**WORK TO BE COMPLETED:** In the listing below, pick out lines with "local".

**RECORDS TO PROCESS:**
********

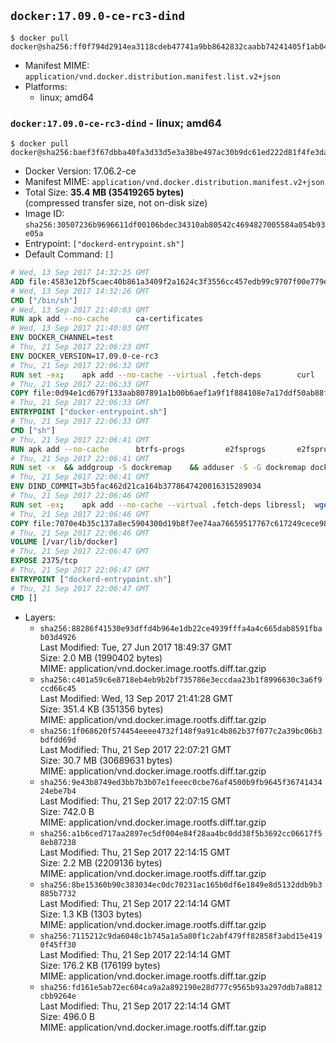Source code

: ## `docker:17.09.0-ce-rc3-dind`

```console
$ docker pull docker@sha256:ff0f794d2914ea3118cdeb47741a9bb8642832caabb74241405f1ab04b60e6f2
```

-	Manifest MIME: `application/vnd.docker.distribution.manifest.list.v2+json`
-	Platforms:
	-	linux; amd64

### `docker:17.09.0-ce-rc3-dind` - linux; amd64

```console
$ docker pull docker@sha256:baef3f67dbba40fa3d33d5e3a38be497ac30b9dc61ed222d81f4fe3da6eee199
```

-	Docker Version: 17.06.2-ce
-	Manifest MIME: `application/vnd.docker.distribution.manifest.v2+json`
-	Total Size: **35.4 MB (35419265 bytes)**  
	(compressed transfer size, not on-disk size)
-	Image ID: `sha256:30507236b9696611df00106bdec34310ab80542c4694827005584a054b93e05a`
-	Entrypoint: `["dockerd-entrypoint.sh"]`
-	Default Command: `[]`

```dockerfile
# Wed, 13 Sep 2017 14:32:25 GMT
ADD file:4583e12bf5caec40b861a3409f2a1624c3f3556cc457edb99c9707f00e779e45 in / 
# Wed, 13 Sep 2017 14:32:26 GMT
CMD ["/bin/sh"]
# Wed, 13 Sep 2017 21:40:03 GMT
RUN apk add --no-cache 		ca-certificates
# Wed, 13 Sep 2017 21:40:03 GMT
ENV DOCKER_CHANNEL=test
# Thu, 21 Sep 2017 22:06:23 GMT
ENV DOCKER_VERSION=17.09.0-ce-rc3
# Thu, 21 Sep 2017 22:06:32 GMT
RUN set -ex; 	apk add --no-cache --virtual .fetch-deps 		curl 		tar 	; 		apkArch="$(apk --print-arch)"; 	case "$apkArch" in 		x86_64) dockerArch='x86_64' ;; 		ppc64le) dockerArch='ppc64le' ;; 		s390x) dockerArch='s390x' ;; 		*) echo >&2 "error: unsupported architecture ($apkArch)"; exit 1 ;;	esac; 		if ! curl -fL -o docker.tgz "https://download.docker.com/linux/static/${DOCKER_CHANNEL}/${dockerArch}/docker-${DOCKER_VERSION}.tgz"; then 		echo >&2 "error: failed to download 'docker-${DOCKER_VERSION}' from '${DOCKER_CHANNEL}' for '${dockerArch}'"; 		exit 1; 	fi; 		tar --extract 		--file docker.tgz 		--strip-components 1 		--directory /usr/local/bin/ 	; 	rm docker.tgz; 		apk del .fetch-deps; 		dockerd -v; 	docker -v
# Thu, 21 Sep 2017 22:06:33 GMT
COPY file:0d94e1cd679f133aab807891a1b00b6aef1a9f1f884108e7a17ddf50ab88f1fb in /usr/local/bin/ 
# Thu, 21 Sep 2017 22:06:33 GMT
ENTRYPOINT ["docker-entrypoint.sh"]
# Thu, 21 Sep 2017 22:06:33 GMT
CMD ["sh"]
# Thu, 21 Sep 2017 22:06:41 GMT
RUN apk add --no-cache 		btrfs-progs 		e2fsprogs 		e2fsprogs-extra 		iptables 		xfsprogs 		xz
# Thu, 21 Sep 2017 22:06:41 GMT
RUN set -x 	&& addgroup -S dockremap 	&& adduser -S -G dockremap dockremap 	&& echo 'dockremap:165536:65536' >> /etc/subuid 	&& echo 'dockremap:165536:65536' >> /etc/subgid
# Thu, 21 Sep 2017 22:06:41 GMT
ENV DIND_COMMIT=3b5fac462d21ca164b3778647420016315289034
# Thu, 21 Sep 2017 22:06:46 GMT
RUN set -ex; 	apk add --no-cache --virtual .fetch-deps libressl; 	wget -O /usr/local/bin/dind "https://raw.githubusercontent.com/docker/docker/${DIND_COMMIT}/hack/dind"; 	chmod +x /usr/local/bin/dind; 	apk del .fetch-deps
# Thu, 21 Sep 2017 22:06:46 GMT
COPY file:7070e4b35c137a8ec5904300d19b8f7ee74aa76659517767c617249cece98a4a in /usr/local/bin/ 
# Thu, 21 Sep 2017 22:06:46 GMT
VOLUME [/var/lib/docker]
# Thu, 21 Sep 2017 22:06:47 GMT
EXPOSE 2375/tcp
# Thu, 21 Sep 2017 22:06:47 GMT
ENTRYPOINT ["dockerd-entrypoint.sh"]
# Thu, 21 Sep 2017 22:06:47 GMT
CMD []
```

-	Layers:
	-	`sha256:88286f41530e93dffd4b964e1db22ce4939fffa4a4c665dab8591fbab03d4926`  
		Last Modified: Tue, 27 Jun 2017 18:49:37 GMT  
		Size: 2.0 MB (1990402 bytes)  
		MIME: application/vnd.docker.image.rootfs.diff.tar.gzip
	-	`sha256:c401a59c6e8718eb4eb9b2bf735786e3eccdaa23b1f8996630c3a6f9ccd66c45`  
		Last Modified: Wed, 13 Sep 2017 21:41:28 GMT  
		Size: 351.4 KB (351356 bytes)  
		MIME: application/vnd.docker.image.rootfs.diff.tar.gzip
	-	`sha256:1f068620f574454eeee4732f148f9a91c4b862b37f077c2a39bc06b3bdfdd69d`  
		Last Modified: Thu, 21 Sep 2017 22:07:21 GMT  
		Size: 30.7 MB (30689631 bytes)  
		MIME: application/vnd.docker.image.rootfs.diff.tar.gzip
	-	`sha256:9e43b8749ed3bb7b3b07e1feeec0cbe76af4500b9fb9645f3674143424ebe7b4`  
		Last Modified: Thu, 21 Sep 2017 22:07:15 GMT  
		Size: 742.0 B  
		MIME: application/vnd.docker.image.rootfs.diff.tar.gzip
	-	`sha256:a1b6ced717aa2897ec5df004e84f28aa4bc0dd38f5b3692cc06617f58eb87238`  
		Last Modified: Thu, 21 Sep 2017 22:14:15 GMT  
		Size: 2.2 MB (2209136 bytes)  
		MIME: application/vnd.docker.image.rootfs.diff.tar.gzip
	-	`sha256:8be15360b90c383034ec0dc70231ac165b0df6e1849e8d5132ddb9b3885b7732`  
		Last Modified: Thu, 21 Sep 2017 22:14:14 GMT  
		Size: 1.3 KB (1303 bytes)  
		MIME: application/vnd.docker.image.rootfs.diff.tar.gzip
	-	`sha256:7115212c9da6048c1b745a1a5a80f1c2abf479ff82858f3abd15e4190f45ff30`  
		Last Modified: Thu, 21 Sep 2017 22:14:14 GMT  
		Size: 176.2 KB (176199 bytes)  
		MIME: application/vnd.docker.image.rootfs.diff.tar.gzip
	-	`sha256:fd161e5ab72ec604ca9a2a892190e28d777c9565b93a297ddb7a8812cbb9264e`  
		Last Modified: Thu, 21 Sep 2017 22:14:14 GMT  
		Size: 496.0 B  
		MIME: application/vnd.docker.image.rootfs.diff.tar.gzip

********

**RESPONSE TO THIS EXERCISE:**
RUN set -ex; 	apk add --no-cache --virtual .fetch-deps 		curl 		tar 	; 		apkArch="$(apk --print-arch)"; 	case "$apkArch" in 		x86_64) dockerArch='x86_64' ;; 		ppc64le) dockerArch='ppc64le' ;; 		s390x) dockerArch='s390x' ;; 		*) echo >&2 "error: unsupported architecture ($apkArch)"; exit 1 ;;	esac; 		if ! curl -fL -o docker.tgz "https://download.docker.com/linux/static/${DOCKER_CHANNEL}/${dockerArch}/docker-${DOCKER_VERSION}.tgz"; then 		echo >&2 "error: failed to download 'docker-${DOCKER_VERSION}' from '${DOCKER_CHANNEL}' for '${dockerArch}'"; 		exit 1; 	fi; 		tar --extract 		--file docker.tgz 		--strip-components 1 		--directory /usr/local/bin/ 	; 	rm docker.tgz; 		apk del .fetch-deps; 		dockerd -v; 	docker -v
COPY file:0d94e1cd679f133aab807891a1b00b6aef1a9f1f884108e7a17ddf50ab88f1fb in /usr/local/bin/ 
RUN set -ex; 	apk add --no-cache --virtual .fetch-deps libressl; 	wget -O /usr/local/bin/dind "https://raw.githubusercontent.com/docker/docker/${DIND_COMMIT}/hack/dind"; 	chmod +x /usr/local/bin/dind; 	apk del .fetch-deps
COPY file:7070e4b35c137a8ec5904300d19b8f7ee74aa76659517767c617249cece98a4a in /usr/local/bin/ 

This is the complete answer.